「そんなに緊張しなくても大丈夫よ」


ただ挨拶しただけなのに、また緊張していると言われてしまった。


汐里(しおり)さん。これ、この人の通常運転だから」


笠木さんは両手を上げて体を伸ばしながら、ベッドの方に歩いて行った。


笠木さんも先生を下の名前で呼ぶということは、二人は相当仲がいいらしい。


「なるほど、礼儀正しいのね。玲生くん、見習ったら?」


笠木さんは鼻で笑った。


「冗談。生きたいように生きるのが俺の座右の銘だから。堅苦しいのはごめんだ」


笠木さんは一番窓際にあるベッドに腰掛けた。
空を見上げてため息を一つつくと、流れるように私の顔を見た。


私は彼の視線から逃げることも出来ず、両手で抱えていた教科書の角を強く握った。


「……なんで黙ってるんだよ。

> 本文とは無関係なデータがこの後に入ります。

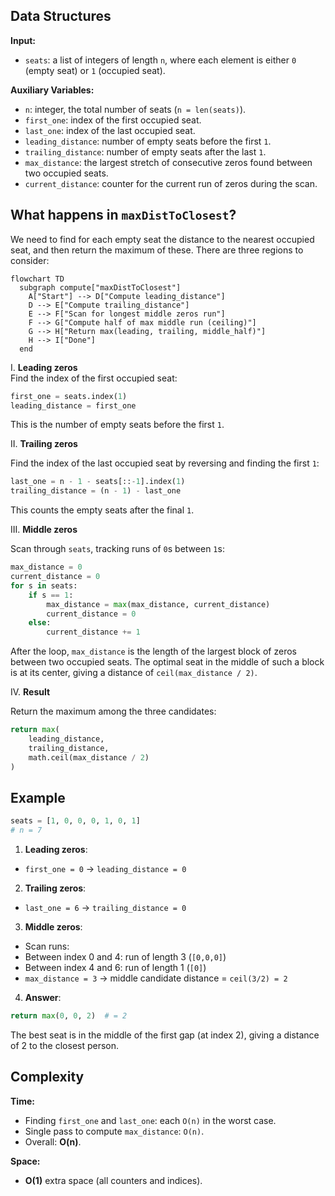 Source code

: ## Data Structures

**Input:**  
- `seats`: a list of integers of length `n`, where each element is either `0` (empty seat) or `1` (occupied seat).

**Auxiliary Variables:**  
- `n`: integer, the total number of seats (`n = len(seats)`).
- `first_one`: index of the first occupied seat.
- `last_one`: index of the last occupied seat.
- `leading_distance`: number of empty seats before the first `1`.
- `trailing_distance`: number of empty seats after the last `1`.
- `max_distance`: the largest stretch of consecutive zeros found between two occupied seats.
- `current_distance`: counter for the current run of zeros during the scan.

## What happens in `maxDistToClosest`?

We need to find for each empty seat the distance to the nearest occupied seat, and then return the maximum of these. There are three regions to consider:

```mermaid
flowchart TD
  subgraph compute["maxDistToClosest"]
    A["Start"] --> D["Compute leading_distance"]
    D --> E["Compute trailing_distance"]
    E --> F["Scan for longest middle zeros run"]
    F --> G["Compute half of max middle run (ceiling)"]
    G --> H["Return max(leading, trailing, middle_half)"]
    H --> I["Done"]
  end
```

I. **Leading zeros**  
Find the index of the first occupied seat:

```python
first_one = seats.index(1)
leading_distance = first_one
```

This is the number of empty seats before the first `1`.

II. **Trailing zeros**  

Find the index of the last occupied seat by reversing and finding the first `1`:

```python
last_one = n - 1 - seats[::-1].index(1)
trailing_distance = (n - 1) - last_one
```

This counts the empty seats after the final `1`.

III. **Middle zeros**  

Scan through `seats`, tracking runs of `0`s between `1`s:

```python
max_distance = 0
current_distance = 0
for s in seats:
    if s == 1:
        max_distance = max(max_distance, current_distance)
        current_distance = 0
    else:
        current_distance += 1
```
After the loop, `max_distance` is the length of the largest block of zeros between two occupied seats. The optimal seat in the middle of such a block is at its center, giving a distance of `ceil(max_distance / 2)`.

IV. **Result**  

Return the maximum among the three candidates:

```python
return max(
    leading_distance,
    trailing_distance,
    math.ceil(max_distance / 2)
)
```

## Example

```python
seats = [1, 0, 0, 0, 1, 0, 1]
# n = 7
```

1. **Leading zeros**:  
- `first_one = 0` → `leading_distance = 0`

2. **Trailing zeros**:  
- `last_one = 6` → `trailing_distance = 0`

3. **Middle zeros**:  
- Scan runs:  
 - Between index 0 and 4: run of length 3 (`[0,0,0]`)  
 - Between index 4 and 6: run of length 1 (`[0]`)  
- `max_distance = 3` → middle candidate distance = `ceil(3/2) = 2`

4. **Answer**:

```python
return max(0, 0, 2)  # = 2
```

The best seat is in the middle of the first gap (at index 2), giving a distance of 2 to the closest person.

## Complexity

**Time:**  

- Finding `first_one` and `last_one`: each `O(n)` in the worst case.  
- Single pass to compute `max_distance`: `O(n)`.  
- Overall: **O(n)**.

**Space:**

- **O(1)** extra space (all counters and indices).
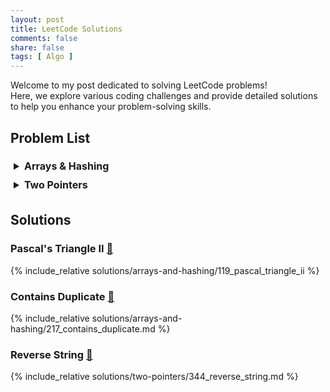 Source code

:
 ```yaml
---
layout: post
title: LeetCode Solutions
comments: false
share: false
tags: [ Algo ]
---
```


Welcome to my post dedicated to solving LeetCode problems! <br>
Here, we explore various coding challenges and provide detailed solutions to help you enhance your problem-solving skills.
<br>

<style>
  summary {
    font-size: 16px;
    font-weight: bold;
    padding: 5px;
  }
</style>

## Problem List

<details>
  <summary>Arrays & Hashing</summary>

  <table>
    <thead>
      <tr>
        <th>Star</th>
        <th>Problem</th>
        <th>Difficulty</th>
        <th>Solution</th>
      </tr>
    </thead>
    <tbody>
      <tr>
        <td>★</td>
        <td><a href="https://leetcode.com/problems/pascals-triangle-ii">119 - Pascal's Triangle II</a></td>
        <td>Easy</td>
        <td><a href="#119-pascal-triangle-ii">🔗 Solution</a></td>
      </tr>
      <tr>
        <td>★</td>
        <td><a href="https://leetcode.com/problems/contains-duplicate">217 - Contains Duplicate</a></td>
        <td>Easy</td>
        <td><a href="#217-contains-duplicate">🔗 Solution</a></td>
      </tr>
    </tbody>
  </table>

</details>

<details>
  <summary>Two Pointers</summary>

  <table>
    <thead>
      <tr>
        <th>Star</th>
        <th>Problem</th>
        <th>Difficulty</th>
        <th>Solution</th>
      </tr>
    </thead>
    <tbody>
      <tr>
        <td>⭐</td>
        <td><a href="https://leetcode.com/problems/reverse-string">344 - Reverse String</a></td>
        <td>Easy</td>
        <td><a href="#344-reverse-string">🔗 Solution</a></td>
      </tr>
    </tbody>
  </table>

</details>

## Solutions

<h3 id="119-pascal-triangle-ii">Pascal's Triangle II <a href='#problem-list'>🔼</a> </h3>

{% include_relative solutions/arrays-and-hashing/119_pascal_triangle_ii %}

<h3 id="217-contains-duplicate">Contains Duplicate <a href='#problem-list'>🔼</a> </h3>

{% include_relative solutions/arrays-and-hashing/217_contains_duplicate.md %}

<h3 id="344-reverse-string">Reverse String <a href='#problem-list'>🔼</a> </h3>

{% include_relative solutions/two-pointers/344_reverse_string.md %} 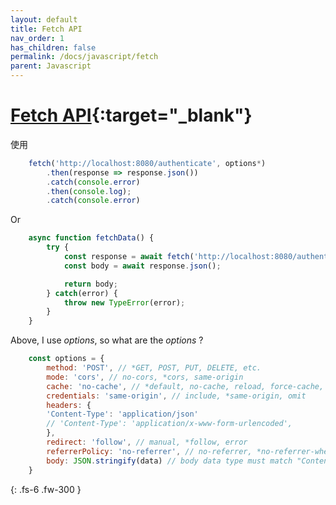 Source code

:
 ```yaml
---
layout: default
title: Fetch API
nav_order: 1
has_children: false
permalink: /docs/javascript/fetch
parent: Javascript
---
```


# [Fetch API](https://developer.mozilla.org/en-US/docs/Web/API/Fetch_API/Using_Fetch){:target="_blank"}

使用

```javascript
    fetch('http://localhost:8080/authenticate', options*)
        .then(response => response.json())
        .catch(console.error)
        .then(console.log);
        .catch(console.error)
```

Or

```javascript
    async function fetchData() {
        try {
            const response = await fetch('http://localhost:8080/authenticate', options*);
            const body = await response.json();

            return body;
        } catch(error) {
            throw new TypeError(error);
        }
    }
```

Above, I use *options*, so what are the *options* ?

```javascript
    const options = {
        method: 'POST', // *GET, POST, PUT, DELETE, etc.
        mode: 'cors', // no-cors, *cors, same-origin
        cache: 'no-cache', // *default, no-cache, reload, force-cache, only-if-cached
        credentials: 'same-origin', // include, *same-origin, omit
        headers: {
        'Content-Type': 'application/json'
        // 'Content-Type': 'application/x-www-form-urlencoded',
        },
        redirect: 'follow', // manual, *follow, error
        referrerPolicy: 'no-referrer', // no-referrer, *no-referrer-when-downgrade, origin, origin-when-cross-origin, same-origin, strict-origin, strict-origin-when-cross-origin, unsafe-url
        body: JSON.stringify(data) // body data type must match "Content-Type" header
    }
```

{: .fs-6 .fw-300 }
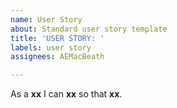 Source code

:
 ```yaml
---
name: User Story
about: Standard user story template
title: 'USER STORY: '
labels: user story
assignees: AEMacBeath

---
```


As a **xx** I can **xx** so that **xx**.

話したかったんじゃねーの?」


そう言われて、思い出した。
私は彼と話がしたくて、授業にも出ず、体調が悪いわけでもないのにここに来たのだった。


私が笠木さんに話したいことは、大まかに言ってしまえば、ただ一つだ。


「どうして……私のことを知っていたのですか?」


質問をすると、笠木さんはまた窓の外を眺めた。
そしてそのままベッドに体を投げた。